*** Exercise input Section Begins ***

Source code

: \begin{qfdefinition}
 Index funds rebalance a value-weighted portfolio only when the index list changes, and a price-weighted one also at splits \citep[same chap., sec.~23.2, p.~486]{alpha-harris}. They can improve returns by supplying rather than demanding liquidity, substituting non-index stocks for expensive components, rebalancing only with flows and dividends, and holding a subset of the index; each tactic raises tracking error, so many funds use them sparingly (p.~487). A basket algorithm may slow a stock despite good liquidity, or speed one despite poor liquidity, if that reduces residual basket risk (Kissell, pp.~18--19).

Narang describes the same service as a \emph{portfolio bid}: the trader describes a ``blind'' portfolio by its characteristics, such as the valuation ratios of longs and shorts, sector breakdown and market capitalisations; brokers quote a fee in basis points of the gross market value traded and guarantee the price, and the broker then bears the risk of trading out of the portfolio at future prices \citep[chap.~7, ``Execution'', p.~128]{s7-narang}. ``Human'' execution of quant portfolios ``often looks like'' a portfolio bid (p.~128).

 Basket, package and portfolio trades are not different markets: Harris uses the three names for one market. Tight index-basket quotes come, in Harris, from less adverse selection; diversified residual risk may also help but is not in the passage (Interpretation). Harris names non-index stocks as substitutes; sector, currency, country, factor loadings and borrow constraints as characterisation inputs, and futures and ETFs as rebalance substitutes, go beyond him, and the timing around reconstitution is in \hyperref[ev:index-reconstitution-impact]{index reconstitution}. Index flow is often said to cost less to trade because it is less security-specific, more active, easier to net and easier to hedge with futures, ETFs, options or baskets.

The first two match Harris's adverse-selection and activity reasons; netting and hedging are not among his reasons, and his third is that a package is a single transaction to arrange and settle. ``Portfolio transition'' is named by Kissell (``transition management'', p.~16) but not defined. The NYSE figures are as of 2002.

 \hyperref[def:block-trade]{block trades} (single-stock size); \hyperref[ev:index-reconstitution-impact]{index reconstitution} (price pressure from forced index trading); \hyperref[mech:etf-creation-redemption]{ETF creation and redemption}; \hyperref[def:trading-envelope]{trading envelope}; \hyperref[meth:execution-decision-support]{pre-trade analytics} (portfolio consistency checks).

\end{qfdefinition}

*** Exercise input Section Ends ***

• **Assignment**: For the lines from the one containing "(portfolio consistency checks)." through the end of the listing above, output each exactly and leave out the rest.

• **Answer**:
 \hyperref[def:block-trade]{block trades} (single-stock size); \hyperref[ev:index-reconstitution-impact]{index reconstitution} (price pressure from forced index trading); \hyperref[mech:etf-creation-redemption]{ETF creation and redemption}; \hyperref[def:trading-envelope]{trading envelope}; \hyperref[meth:execution-decision-support]{pre-trade analytics} (portfolio consistency checks).

\end{qfdefinition}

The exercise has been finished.